So this happened:
Can we just talk about how excited I am to have this in my hands at last? I’ve been working on this book for five years, not counting the 19 years I spent before that with the main character in my head, trying to figure out what to do with her.
Is it any good? I think it is, but I’m hardly an objective critic. I wrote a novel I wanted to read, set in a town where I’d like to live and populated with people I’d like to meet. It’s hard to be objective about something you’ve been working on for years, but I’ll put it this way: The writing process being what it is, by my most conservative estimate, I’d say I’ve read most of this novel at least two dozen times, and yet I still enjoy reading it, and every time I do, I still find something that feels new — some detail I’d forgotten I wrote, or some flourish that resonates differently now than it did the last time I looked at it. When I sat down with the printed proof a couple of nights ago to look for printing issues and any other little concerns I might have missed, I thought, “I’m really looking forward to reading this just for the fun of it.”
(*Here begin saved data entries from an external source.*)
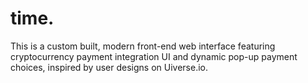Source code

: # time.
This is a custom built, modern front-end web interface featuring cryptocurrency payment integration UI and dynamic pop-up payment choices, inspired by user designs on Uiverse.io.
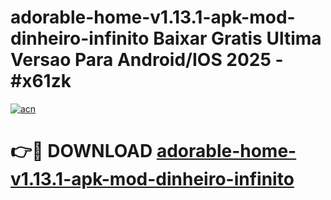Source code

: # adorable-home-v1.13.1-apk-mod-dinheiro-infinito Baixar Gratis Ultima Versao Para Android/IOS 2025 - #x61zk

[![acn](https://github.com/user-attachments/assets/0f9c940e-d8b0-45ae-aac7-cd30a18b3e1c)](https://app.mediaupload.pro/?title=adorable-home-v1.13.1-apk-mod-dinheiro-infinito&ref=5P)

# 👉🔴 DOWNLOAD [adorable-home-v1.13.1-apk-mod-dinheiro-infinito](https://app.mediaupload.pro/?title=adorable-home-v1.13.1-apk-mod-dinheiro-infinito&ref=5P)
If I can edit a book 24 times and still look forward to reading it just for the sheer enjoyment of the finished product, I feel fairly safe in assuming the average reader will enjoy reading it at least once or twice.
I feel light this afternoon. And free. And at the same time, a little lost. I don’t remember what it’s like to wake up without Sierra in my head, demanding to be written. She’s been part of my consciousness since 1991. But finishing her story has silenced the irrational but persistent fear in the back of my mind: What if I die before I finish my novel? It’s a relief to know I don’t have to worry about that any more, but it’s also a little strange to be finished with what I always assumed was my life’s work. I’m only 40. What now? I’ve got other projects going, of course — I’ve always got projects going, and plenty of them — but nothing as all-consuming as this book.
What will rise to take its place? I’m waiting to see. It’s strange to swap a bucket list for a blank sheet of paper and a couple of Pinterest boards, but it’s kind of exciting, too.